The euro is not the first pan‐European mishap. The Common Agricultural Policy, a centrally planned system of production quotas and financial subsidies, has led to epic waste of mountains of butter and lakes of milk. The Common Fisheries Policy was meant to preserve Europe’s fish stocks through a quota system. Instead, it decimated them. The Structural and Cohesion Funds, a system of transfer payments that used money from taxpayers in rich countries to spur growth and employment in Europe’s poor countries, has become a boondoggle of financial misallocation and corruption.
Perhaps most worrying of all is the collapse of the rule of law. The Maastricht budget deficit guidelines, the Dublin Regulation on the processing of asylum seekers, the non‐bailout clause in the Lisbon Treaty — all have been discarded with frightening ease. Is it any wonder that insecurity, mutual recrimination and mistrust stalk the continent?
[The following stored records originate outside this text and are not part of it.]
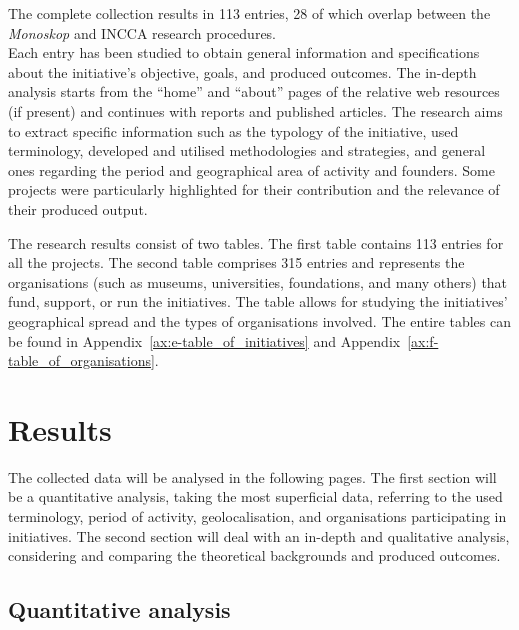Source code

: The complete collection results in 113 entries, 28 of which overlap between the \textit{Monoskop} and INCCA research procedures.\\
\newline
Each entry has been studied to obtain general information and specifications about the initiative’s objective, goals, and produced outcomes. The in-depth analysis starts from the ``home'' and ``about'' pages of the relative web resources (if present) and continues with reports and published articles. The research aims to extract specific information such as the typology of the initiative, used terminology, developed and utilised methodologies and strategies, and general ones regarding the period and geographical area of activity and founders. Some projects were particularly highlighted for their contribution and the relevance of their produced output.

The research results consist of two tables. The first table contains 113 entries for all the projects. The second table comprises 315 entries and represents the organisations (such as museums, universities, foundations, and many others) that fund, support, or run the initiatives. The table allows for studying the initiatives' geographical spread and the types of organisations involved. The entire tables can be found in Appendix~\ref{ax:e-table_of_initiatives} and Appendix~\ref{ax:f-table_of_organisations}.


\section{Results}
The collected data will be analysed in the following pages. The first section will be a quantitative analysis, taking the most superficial data, referring to the used terminology, period of activity, geolocalisation, and organisations participating in initiatives. The second section will deal with an in-depth and qualitative analysis, considering and comparing the theoretical backgrounds and produced outcomes. 


\subsection{Quantitative analysis}

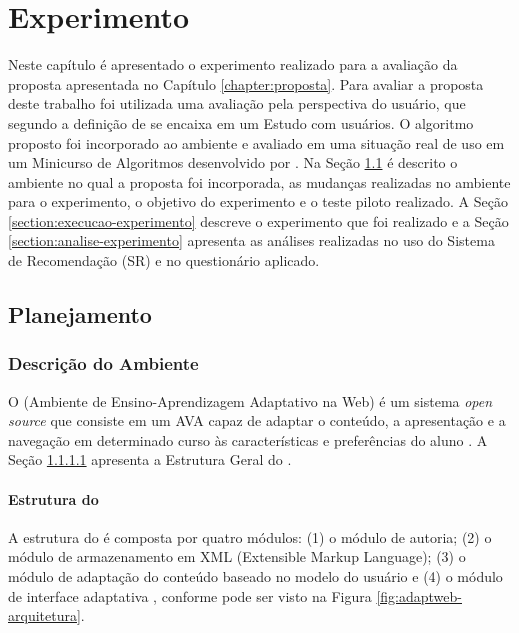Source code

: \chapter{Experimento}\label{chapter:experimento}

Neste capítulo é apresentado o experimento realizado para a avaliação da proposta apresentada no Capítulo \ref{chapter:proposta}.
Para avaliar a proposta deste trabalho foi utilizada uma avaliação pela perspectiva do usuário, que segundo a definição de
 se encaixa em um Estudo com usuários. O algoritmo proposto foi incorporado ao ambiente
\adaptwebspace e avaliado em uma situação real de uso em um Minicurso de Algoritmos desenvolvido por .
Na Seção \ref{section:planejamento-experimento} é descrito o ambiente \adaptwebspace no qual a proposta foi incorporada,
as mudanças realizadas no ambiente para o experimento, o objetivo do experimento e o teste piloto realizado. A Seção
\ref{section:execucao-experimento} descreve o experimento que foi realizado e a Seção \ref{section:analise-experimento} apresenta
as análises realizadas no uso do Sistema de Recomendação (SR) e no questionário aplicado.

\section{Planejamento}\label{section:planejamento-experimento}

\subsection{Descrição do Ambiente \adaptweb}

O \adaptwebspace (Ambiente de Ensino-Aprendizagem Adaptativo na Web) é um sistema \textit{open source}
que consiste em um AVA capaz de adaptar o conteúdo, a apresentação e a navegação em determinado curso às características
e preferências do aluno \cite{gasparini2009adaptweb}. A Seção \ref{subsection:estrutura-adaptweb} apresenta a Estrutura Geral do
\adaptweb.

\subsubsection{Estrutura do \adaptweb}\label{subsection:estrutura-adaptweb}

A estrutura do \adaptwebspace é composta por quatro módulos: (1) o módulo de autoria; (2) o
módulo de armazenamento em XML (Extensible Markup Language); (3) o módulo de adaptação do conteúdo baseado no modelo do
usuário e (4) o módulo de interface adaptativa \cite{gasparini2003interface}, conforme pode ser visto na Figura
\ref{fig:adaptweb-arquitetura}.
In a futile attempt to cope with the crises that are threating to overwhelm it, Brussels has made a pitch for more powers. If successful, the move will further vitiate national parliaments, sow mistrust between nations and peoples, and worsen the democratic deficit.
Brussels’ claims that it can solve Europe’s problems through political and economic centralization are getting bolder — even as events like the failure to solve the escalating refugee crisis offer painful daily reminders of the EU’s ineptitude.
The outlook for the EU is unpropitious. The end of Europe’s economic slump is not in sight. Europe’s share in the world economy continues to shrink. Having recently concluded the Trans‐Pacific Partnership Agreement, the US and other nations of the Pacific Basin are on the cusp of a new era in world trade. At the same time, parallel negotiations between the United States and the EU for the Trans‐Atlantic Trade and Investment Partnership languish.
Britain is the world’s fifth largest economy. In case of Brexit, it will be in America’s interest to see Britain prosper. Rather than cajoling the British voter and threatening the U.K.’s economy with a protracted period of uncertainty, Obama and Froman should keep out of the Brexit debate and keep an open mind about a bi‐lateral trade deal with Britain as well as Britain’s entry into the TPP.